- TASK GOAL -
The copy you return must match the listing word for word and carry no pictures.

(GIVEN INFORMATION Opens)

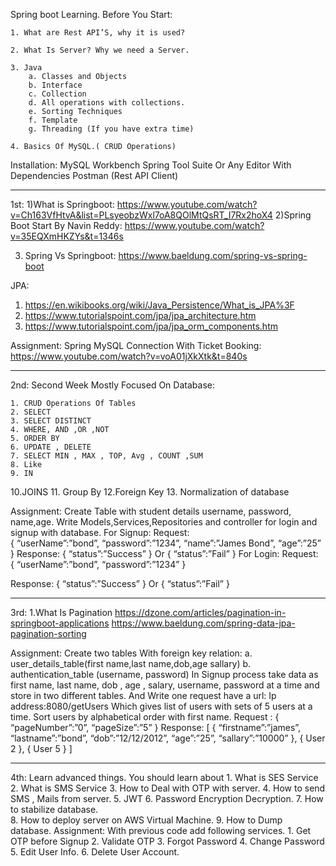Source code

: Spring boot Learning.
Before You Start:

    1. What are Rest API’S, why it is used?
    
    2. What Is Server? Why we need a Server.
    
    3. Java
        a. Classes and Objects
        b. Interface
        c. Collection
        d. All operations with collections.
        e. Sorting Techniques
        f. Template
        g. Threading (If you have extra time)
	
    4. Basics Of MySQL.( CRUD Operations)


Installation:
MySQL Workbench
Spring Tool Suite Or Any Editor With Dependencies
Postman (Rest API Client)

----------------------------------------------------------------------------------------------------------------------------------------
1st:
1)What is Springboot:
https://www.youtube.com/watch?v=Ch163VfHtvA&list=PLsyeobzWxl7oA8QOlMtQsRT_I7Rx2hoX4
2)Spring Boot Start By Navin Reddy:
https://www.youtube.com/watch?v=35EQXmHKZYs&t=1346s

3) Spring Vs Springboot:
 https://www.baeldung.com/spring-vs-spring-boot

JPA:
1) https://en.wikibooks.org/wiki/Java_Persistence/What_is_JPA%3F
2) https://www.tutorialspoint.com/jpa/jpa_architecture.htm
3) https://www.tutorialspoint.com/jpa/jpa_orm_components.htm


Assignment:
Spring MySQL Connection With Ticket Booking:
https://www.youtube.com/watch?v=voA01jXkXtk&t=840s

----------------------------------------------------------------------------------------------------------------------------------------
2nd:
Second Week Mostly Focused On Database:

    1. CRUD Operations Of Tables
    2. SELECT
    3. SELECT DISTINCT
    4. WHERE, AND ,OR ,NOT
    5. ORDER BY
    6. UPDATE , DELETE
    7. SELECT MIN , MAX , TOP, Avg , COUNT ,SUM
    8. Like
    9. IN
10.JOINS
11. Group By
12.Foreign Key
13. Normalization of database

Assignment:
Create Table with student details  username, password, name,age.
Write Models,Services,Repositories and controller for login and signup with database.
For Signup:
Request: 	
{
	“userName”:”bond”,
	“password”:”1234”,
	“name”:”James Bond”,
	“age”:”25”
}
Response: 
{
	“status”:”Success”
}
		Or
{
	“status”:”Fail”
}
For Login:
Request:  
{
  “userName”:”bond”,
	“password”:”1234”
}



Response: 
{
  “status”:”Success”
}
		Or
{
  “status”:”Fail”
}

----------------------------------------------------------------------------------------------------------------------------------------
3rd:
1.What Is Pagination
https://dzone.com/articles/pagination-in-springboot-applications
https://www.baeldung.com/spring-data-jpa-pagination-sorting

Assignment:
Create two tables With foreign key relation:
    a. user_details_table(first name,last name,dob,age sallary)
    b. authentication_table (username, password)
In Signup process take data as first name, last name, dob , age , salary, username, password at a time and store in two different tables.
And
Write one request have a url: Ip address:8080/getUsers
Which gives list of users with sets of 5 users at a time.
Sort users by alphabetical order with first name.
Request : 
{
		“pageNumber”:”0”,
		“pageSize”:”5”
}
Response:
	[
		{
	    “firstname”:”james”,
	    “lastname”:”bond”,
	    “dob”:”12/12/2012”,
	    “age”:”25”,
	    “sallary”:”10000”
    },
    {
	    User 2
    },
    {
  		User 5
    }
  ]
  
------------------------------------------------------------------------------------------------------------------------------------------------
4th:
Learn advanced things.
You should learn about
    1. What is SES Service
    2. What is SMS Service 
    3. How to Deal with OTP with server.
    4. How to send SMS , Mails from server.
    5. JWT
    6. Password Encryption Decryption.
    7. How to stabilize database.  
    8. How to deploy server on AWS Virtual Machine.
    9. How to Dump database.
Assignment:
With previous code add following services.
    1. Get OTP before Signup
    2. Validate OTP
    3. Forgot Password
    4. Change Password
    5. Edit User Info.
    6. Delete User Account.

(GIVEN INFORMATION Closes)

- RESPONSE TO THE TASK -
Source code

: Spring boot Learning.
Before You Start:

    1. What are Rest API’S, why it is used?
    
    2. What Is Server? Why we need a Server.
    
    3. Java
        a. Classes and Objects
        b. Interface
        c. Collection
        d. All operations with collections.
        e. Sorting Techniques
        f. Template
        g. Threading (If you have extra time)
	
    4. Basics Of MySQL.( CRUD Operations)


Installation:
MySQL Workbench
Spring Tool Suite Or Any Editor With Dependencies
Postman (Rest API Client)

----------------------------------------------------------------------------------------------------------------------------------------
1st:
1)What is Springboot:
https://www.youtube.com/watch?v=Ch163VfHtvA&list=PLsyeobzWxl7oA8QOlMtQsRT_I7Rx2hoX4
2)Spring Boot Start By Navin Reddy:
https://www.youtube.com/watch?v=35EQXmHKZYs&t=1346s

3) Spring Vs Springboot:
 https://www.baeldung.com/spring-vs-spring-boot

JPA:
1) https://en.wikibooks.org/wiki/Java_Persistence/What_is_JPA%3F
2) https://www.tutorialspoint.com/jpa/jpa_architecture.htm
3) https://www.tutorialspoint.com/jpa/jpa_orm_components.htm


Assignment:
Spring MySQL Connection With Ticket Booking:
https://www.youtube.com/watch?v=voA01jXkXtk&t=840s

----------------------------------------------------------------------------------------------------------------------------------------
2nd:
Second Week Mostly Focused On Database:

    1. CRUD Operations Of Tables
    2. SELECT
    3. SELECT DISTINCT
    4. WHERE, AND ,OR ,NOT
    5. ORDER BY
    6. UPDATE , DELETE
    7. SELECT MIN , MAX , TOP, Avg , COUNT ,SUM
    8. Like
    9. IN
10.JOINS
11. Group By
12.Foreign Key
13. Normalization of database

Assignment:
Create Table with student details  username, password, name,age.
Write Models,Services,Repositories and controller for login and signup with database.
For Signup:
Request: 	
{
	“userName”:”bond”,
	“password”:”1234”,
	“name”:”James Bond”,
	“age”:”25”
}
Response: 
{
	“status”:”Success”
}
		Or
{
	“status”:”Fail”
}
For Login:
Request:  
{
  “userName”:”bond”,
	“password”:”1234”
}



Response: 
{
  “status”:”Success”
}
		Or
{
  “status”:”Fail”
}

----------------------------------------------------------------------------------------------------------------------------------------
3rd:
1.What Is Pagination
https://dzone.com/articles/pagination-in-springboot-applications
https://www.baeldung.com/spring-data-jpa-pagination-sorting

Assignment:
Create two tables With foreign key relation:
    a. user_details_table(first name,last name,dob,age sallary)
    b. authentication_table (username, password)
In Signup process take data as first name, last name, dob , age , salary, username, password at a time and store in two different tables.
And
Write one request have a url: Ip address:8080/getUsers
Which gives list of users with sets of 5 users at a time.
Sort users by alphabetical order with first name.
Request : 
{
		“pageNumber”:”0”,
		“pageSize”:”5”
}
Response:
	[
		{
	    “firstname”:”james”,
	    “lastname”:”bond”,
	    “dob”:”12/12/2012”,
	    “age”:”25”,
	    “sallary”:”10000”
    },
    {
	    User 2
    },
    {
  		User 5
    }
  ]
  
------------------------------------------------------------------------------------------------------------------------------------------------
4th:
Learn advanced things.
You should learn about
    1. What is SES Service
    2. What is SMS Service 
    3. How to Deal with OTP with server.
    4. How to send SMS , Mails from server.
    5. JWT
    6. Password Encryption Decryption.
    7. How to stabilize database.  
    8. How to deploy server on AWS Virtual Machine.
    9. How to Dump database.
Assignment:
With previous code add following services.
    1. Get OTP before Signup
    2. Validate OTP
    3. Forgot Password
    4. Change Password
    5. Edit User Info.
    6. Delete User Account.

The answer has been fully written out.